Italian Finance Minister, US Warning On Stablecoins…"More Dangerous Than Trump's Tariffs"
Giancarlo Giorgetti Italy Minister Of Economy And Finance (Source: EPA)
The Italian Finance Minister warned that the potential threat of the United States' stablecoin policy to the European economy could be more serious than President Donald Trump's tariffs. He urged swift introduction of the Digital Euro to protect the financial sovereignty of the European Union (EU).
At an event held in Milan, Italy, Minister Of Economy And Finance Giancarlo Giorgetti stated, "While trade retaliations have gained attention, U.S.-origin stablecoins are emerging as a more dangerous factor threatening European financial stability." He particularly noted that the dollar-based stablecoin could weaken the international status of the Euro as it enables cross-border payments for European users without a U.S. bank account.

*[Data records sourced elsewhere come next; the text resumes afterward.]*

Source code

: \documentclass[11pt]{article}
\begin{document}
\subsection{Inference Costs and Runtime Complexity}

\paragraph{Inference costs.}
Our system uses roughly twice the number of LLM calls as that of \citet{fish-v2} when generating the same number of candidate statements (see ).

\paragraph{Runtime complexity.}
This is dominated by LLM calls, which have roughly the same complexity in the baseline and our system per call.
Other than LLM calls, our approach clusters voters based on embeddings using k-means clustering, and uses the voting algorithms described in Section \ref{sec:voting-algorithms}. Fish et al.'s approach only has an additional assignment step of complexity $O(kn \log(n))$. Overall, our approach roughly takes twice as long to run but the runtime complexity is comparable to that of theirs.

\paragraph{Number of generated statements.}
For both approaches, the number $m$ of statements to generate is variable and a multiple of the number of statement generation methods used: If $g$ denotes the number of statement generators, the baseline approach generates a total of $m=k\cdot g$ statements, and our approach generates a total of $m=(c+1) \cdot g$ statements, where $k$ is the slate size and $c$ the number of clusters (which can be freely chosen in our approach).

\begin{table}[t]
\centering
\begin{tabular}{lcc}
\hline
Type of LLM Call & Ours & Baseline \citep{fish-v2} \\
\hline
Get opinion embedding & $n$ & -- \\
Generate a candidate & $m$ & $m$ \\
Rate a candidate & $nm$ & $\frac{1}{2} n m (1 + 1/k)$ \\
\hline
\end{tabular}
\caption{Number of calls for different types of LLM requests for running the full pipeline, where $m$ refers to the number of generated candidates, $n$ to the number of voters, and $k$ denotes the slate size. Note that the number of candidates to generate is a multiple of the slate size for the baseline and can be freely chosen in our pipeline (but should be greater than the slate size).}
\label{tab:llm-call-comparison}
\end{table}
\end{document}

Minister Giorgetti emphasized that developing a Digital Euro is essential to maintain Europe's financial autonomy, and claimed that the central bank digital currency (CBDC) project being conducted by the European Central Bank (ECB) would be key to reducing reliance on overseas payment methods. He urged the European Parliament to prepare policies that could expand the international influence of the Euro along with the introduction of the Digital Euro.
ECB Executive Board Member Piero Cipollone recently expressed a similar stance. In a column released on April 8, he expressed concern over the rapid spread of U.S. stablecoins within Europe, stressing the urgency of introducing a Digital Euro to protect the Eurozone's monetary sovereignty.
Meanwhile, in the United States, regulatory legislation related to stablecoins is being actively pursued. On April 2, the U.S. House Financial Services Committee passed the 'STABLE Act', which contains major contents such as the operation method and transparency assurance for stablecoin issuers' reserves. Additionally, the 'GENIUS Act' aims to require 1:1 reserve holdings for issued assets, compliance with anti-money laundering (AML), consumer protection, and strengthening the dollar's global dominance. Both bills still require final approval by Congress and the President's signature.
Within Europe, separate from these legislative movements in the U.S., voices viewing the spread of dollar-based digital assets as a structural threat to the Eurozone financial system are growing.